Two research trends can be distinguished in the field. In the first one, robots learn by self-exploring the environment while in the second one, robots leverage HRI to learn from humans . This paper focuses on the second approach and it is inspired, mainly, by the works of Rosenthal  and Cakmak [5, 6]. Nevertheless, we attempt to go further by understanding how answers to different types of questions could affect the robot’s learning. Rosenthal  explores how different questions affect the accuracy and correctness of the user’s responses. Cakmak et al.  studied how the robot was perceived when it showed three different degrees of interactivity when asking questions. In a related work, Cakmak also  studied how humans ask questions when learning.

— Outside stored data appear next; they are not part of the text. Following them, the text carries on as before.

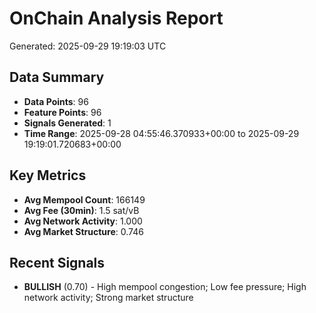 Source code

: # OnChain Analysis Report
Generated: 2025-09-29 19:19:03 UTC

## Data Summary
- **Data Points**: 96
- **Feature Points**: 96
- **Signals Generated**: 1
- **Time Range**: 2025-09-28 04:55:46.370933+00:00 to 2025-09-29 19:19:01.720683+00:00

## Key Metrics
- **Avg Mempool Count**: 166149
- **Avg Fee (30min)**: 1.5 sat/vB
- **Avg Network Activity**: 1.000
- **Avg Market Structure**: 0.746

## Recent Signals
- **BULLISH** (0.70) - High mempool congestion; Low fee pressure; High network activity; Strong market structure
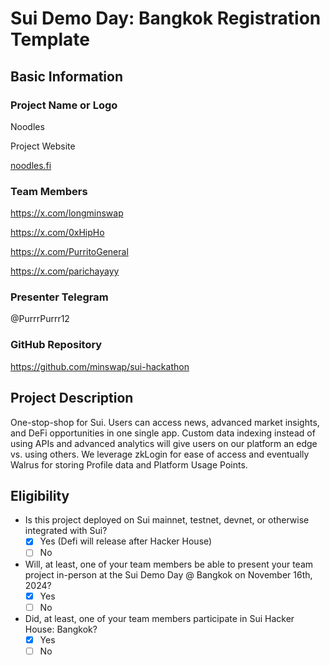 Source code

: # Sui Demo Day: Bangkok Registration Template

## Basic Information

### Project Name or Logo

Noodles

Project Website

[noodles.fi](http://noodles.fi/)

### Team Members

https://x.com/longminswap

https://x.com/0xHipHo

https://x.com/PurritoGeneral

https://x.com/parichayayy


### Presenter Telegram

@PurrrPurrr12

### GitHub Repository

https://github.com/minswap/sui-hackathon

## Project Description

One-stop-shop for Sui. Users can access news, advanced market insights, and DeFi opportunities in one single app. Custom data indexing instead of using APIs and advanced analytics will give users on our platform an edge vs. using others. We leverage zkLogin for ease of access and eventually Walrus for storing Profile data and Platform Usage Points.

## Eligibility

- Is this project deployed on Sui mainnet, testnet, devnet, or otherwise integrated with Sui?
  - [X] Yes (Defi will release after Hacker House)
  - [ ] No
- Will, at least, one of your team members be able to present your team project in-person at the Sui Demo Day @ Bangkok on November 16th, 2024?
  - [X] Yes
  - [ ] No
- Did, at least, one of your team members participate in Sui Hacker House: Bangkok?
  - [X] Yes
  - [ ] No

There is literature that assessed different types of queries for AL  and that evaluated how to ask these questions to maximise the accuracy of the user answers . However, we did not found evidence on how different types of queries affect the robot’s learning performance. This paper explores the learning impact of different types of queries that seek information regarding the learning parameters in an interactive pose learning task. To do so, we propose a method which consists in reducing the robot’s confidence on the user’s answers by including more parameters than the user answered.
This paper is divided as follows. First, Sect. 2 describes our learning approach were we apply AL for pose learning. After that, we present our experiment in Sect. 3, and the obtained results are shown in Sect. 4. The results are discussed along with the conclusions in Sect. 5.
2 Learning Scheme
When the user starts training the robot, she has to carry out two tasks. The first one is to put herself in the pose she wants to teach the robot. The second task is to tell the robot the pose she is standing at. Gathering the data from vision and from verbal interaction, the robot builds a dataset which feeds a learning algorithm. In this section we describe the components that participate in such learning process.

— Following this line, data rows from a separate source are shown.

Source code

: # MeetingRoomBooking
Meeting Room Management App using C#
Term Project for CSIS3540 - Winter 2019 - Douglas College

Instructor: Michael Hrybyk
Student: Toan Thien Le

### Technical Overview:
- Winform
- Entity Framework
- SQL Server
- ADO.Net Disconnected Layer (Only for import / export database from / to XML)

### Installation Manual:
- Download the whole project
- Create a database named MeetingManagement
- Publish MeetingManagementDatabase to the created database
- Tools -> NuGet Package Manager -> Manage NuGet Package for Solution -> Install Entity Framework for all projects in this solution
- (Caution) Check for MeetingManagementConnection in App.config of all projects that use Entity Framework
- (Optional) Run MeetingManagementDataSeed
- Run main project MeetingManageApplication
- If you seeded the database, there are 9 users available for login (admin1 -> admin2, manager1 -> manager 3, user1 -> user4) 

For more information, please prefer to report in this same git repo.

As a visual input we use the depth data supplied by a Kinect RGB-D camera. In order to do this, we employ the OpenNI2 API to build a skeleton model of the user, composed of the positions and orientations of 15 joints of the user (head, neck, torso, shoulders, elbows, hands, hips, knees and feet). This skeleton model is the input for our learning algorithm (\(x_i\)). The labels (\(y_i\)) of the dataset are gathered interactively during the training process using an Automatic Speech Recognition (ASR) system described in .
Once the training ends, the robot applies a learning algorithm, Random Forests , to the set of training instances. The algorithm is freely available through the Weka Framework . We use the default parameters as provided by the framework as these provide good performance on a wide range of datasets. Further details about the training process can be found in .

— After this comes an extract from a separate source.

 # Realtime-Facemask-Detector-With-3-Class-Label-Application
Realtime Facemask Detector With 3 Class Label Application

2.1 Proposed Approach for Active Learning
We use AL to ask questions related to the poses to be learnt. Active robot learners can ask different types of questions. This paper focuses on Feature Queries, which try to find the features of the learning space that are more relevant for learning. Feature Queries are perceived by users as the smartest questions . These questions consist in asking the user if a certain feature of the learning space is relevant or not (inspired by [7, 12]). In our approach, we ask the questions once the training session is over. At that moment, the robot asks the user which parts of her body have been the most important ones for each pose. For instance, if the user has taught the robot a pointing pose, it is expected that when the robot asks for the features that are more relevant for this pose, the user’s answer should indicate some part of her arm.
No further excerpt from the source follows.